Stored data
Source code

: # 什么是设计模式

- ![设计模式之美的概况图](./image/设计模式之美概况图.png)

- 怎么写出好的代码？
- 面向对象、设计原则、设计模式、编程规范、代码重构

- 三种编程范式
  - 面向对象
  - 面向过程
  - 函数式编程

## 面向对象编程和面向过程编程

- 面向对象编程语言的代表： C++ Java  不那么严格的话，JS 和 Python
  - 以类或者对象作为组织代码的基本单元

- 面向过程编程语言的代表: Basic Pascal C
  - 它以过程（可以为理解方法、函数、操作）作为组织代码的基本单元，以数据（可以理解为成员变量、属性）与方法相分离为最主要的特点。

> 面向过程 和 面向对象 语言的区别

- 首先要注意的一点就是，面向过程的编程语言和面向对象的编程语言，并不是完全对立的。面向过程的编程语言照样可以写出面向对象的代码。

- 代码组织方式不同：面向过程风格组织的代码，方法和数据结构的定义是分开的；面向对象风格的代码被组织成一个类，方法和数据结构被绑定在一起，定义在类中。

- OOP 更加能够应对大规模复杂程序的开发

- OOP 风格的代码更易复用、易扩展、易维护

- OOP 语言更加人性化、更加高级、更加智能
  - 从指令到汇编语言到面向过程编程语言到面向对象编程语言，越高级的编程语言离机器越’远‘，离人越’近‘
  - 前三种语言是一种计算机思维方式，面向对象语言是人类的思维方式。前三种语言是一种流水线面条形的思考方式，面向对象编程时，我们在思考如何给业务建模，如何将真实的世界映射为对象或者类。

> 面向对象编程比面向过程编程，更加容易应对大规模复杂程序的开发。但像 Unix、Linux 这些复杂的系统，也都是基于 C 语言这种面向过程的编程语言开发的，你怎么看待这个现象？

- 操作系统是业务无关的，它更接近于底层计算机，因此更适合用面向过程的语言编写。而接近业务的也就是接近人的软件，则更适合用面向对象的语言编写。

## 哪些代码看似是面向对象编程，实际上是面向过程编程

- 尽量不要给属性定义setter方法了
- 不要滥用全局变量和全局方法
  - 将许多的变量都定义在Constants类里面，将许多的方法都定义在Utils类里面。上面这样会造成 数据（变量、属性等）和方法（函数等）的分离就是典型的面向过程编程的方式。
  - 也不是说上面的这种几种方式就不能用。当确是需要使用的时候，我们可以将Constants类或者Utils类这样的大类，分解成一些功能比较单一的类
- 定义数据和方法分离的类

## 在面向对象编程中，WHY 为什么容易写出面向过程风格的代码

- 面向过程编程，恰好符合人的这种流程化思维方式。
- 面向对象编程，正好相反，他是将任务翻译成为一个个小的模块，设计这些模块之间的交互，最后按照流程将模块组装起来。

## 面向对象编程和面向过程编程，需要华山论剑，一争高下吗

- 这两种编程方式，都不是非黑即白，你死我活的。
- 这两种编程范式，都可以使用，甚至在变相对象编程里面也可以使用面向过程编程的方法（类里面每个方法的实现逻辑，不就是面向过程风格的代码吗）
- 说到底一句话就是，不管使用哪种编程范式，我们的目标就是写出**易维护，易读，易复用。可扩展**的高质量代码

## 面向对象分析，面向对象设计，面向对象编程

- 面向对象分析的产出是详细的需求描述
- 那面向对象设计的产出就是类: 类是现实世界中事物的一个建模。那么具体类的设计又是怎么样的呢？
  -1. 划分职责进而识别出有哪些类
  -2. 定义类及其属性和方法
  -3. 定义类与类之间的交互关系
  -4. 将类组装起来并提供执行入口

▸ Task statement
This task calls for every entry above to be transcribed exactly.

▸ Response to this exercise
Source code

: # 什么是设计模式

- ![设计模式之美的概况图](./image/设计模式之美概况图.png)

- 怎么写出好的代码？
- 面向对象、设计原则、设计模式、编程规范、代码重构

- 三种编程范式
  - 面向对象
  - 面向过程
  - 函数式编程

## 面向对象编程和面向过程编程

- 面向对象编程语言的代表： C++ Java  不那么严格的话，JS 和 Python
  - 以类或者对象作为组织代码的基本单元

- 面向过程编程语言的代表: Basic Pascal C
  - 它以过程（可以为理解方法、函数、操作）作为组织代码的基本单元，以数据（可以理解为成员变量、属性）与方法相分离为最主要的特点。

> 面向过程 和 面向对象 语言的区别

- 首先要注意的一点就是，面向过程的编程语言和面向对象的编程语言，并不是完全对立的。面向过程的编程语言照样可以写出面向对象的代码。

- 代码组织方式不同：面向过程风格组织的代码，方法和数据结构的定义是分开的；面向对象风格的代码被组织成一个类，方法和数据结构被绑定在一起，定义在类中。

- OOP 更加能够应对大规模复杂程序的开发

- OOP 风格的代码更易复用、易扩展、易维护

- OOP 语言更加人性化、更加高级、更加智能
  - 从指令到汇编语言到面向过程编程语言到面向对象编程语言，越高级的编程语言离机器越’远‘，离人越’近‘
  - 前三种语言是一种计算机思维方式，面向对象语言是人类的思维方式。前三种语言是一种流水线面条形的思考方式，面向对象编程时，我们在思考如何给业务建模，如何将真实的世界映射为对象或者类。

> 面向对象编程比面向过程编程，更加容易应对大规模复杂程序的开发。但像 Unix、Linux 这些复杂的系统，也都是基于 C 语言这种面向过程的编程语言开发的，你怎么看待这个现象？

- 操作系统是业务无关的，它更接近于底层计算机，因此更适合用面向过程的语言编写。而接近业务的也就是接近人的软件，则更适合用面向对象的语言编写。

## 哪些代码看似是面向对象编程，实际上是面向过程编程

- 尽量不要给属性定义setter方法了
- 不要滥用全局变量和全局方法
  - 将许多的变量都定义在Constants类里面，将许多的方法都定义在Utils类里面。上面这样会造成 数据（变量、属性等）和方法（函数等）的分离就是典型的面向过程编程的方式。
  - 也不是说上面的这种几种方式就不能用。当确是需要使用的时候，我们可以将Constants类或者Utils类这样的大类，分解成一些功能比较单一的类
- 定义数据和方法分离的类

## 在面向对象编程中，WHY 为什么容易写出面向过程风格的代码

- 面向过程编程，恰好符合人的这种流程化思维方式。
- 面向对象编程，正好相反，他是将任务翻译成为一个个小的模块，设计这些模块之间的交互，最后按照流程将模块组装起来。

## 面向对象编程和面向过程编程，需要华山论剑，一争高下吗

- 这两种编程方式，都不是非黑即白，你死我活的。
- 这两种编程范式，都可以使用，甚至在变相对象编程里面也可以使用面向过程编程的方法（类里面每个方法的实现逻辑，不就是面向过程风格的代码吗）
- 说到底一句话就是，不管使用哪种编程范式，我们的目标就是写出**易维护，易读，易复用。可扩展**的高质量代码

## 面向对象分析，面向对象设计，面向对象编程

- 面向对象分析的产出是详细的需求描述
- 那面向对象设计的产出就是类: 类是现实世界中事物的一个建模。那么具体类的设计又是怎么样的呢？
  -1. 划分职责进而识别出有哪些类
  -2. 定义类及其属性和方法
  -3. 定义类与类之间的交互关系
  -4. 将类组装起来并提供执行入口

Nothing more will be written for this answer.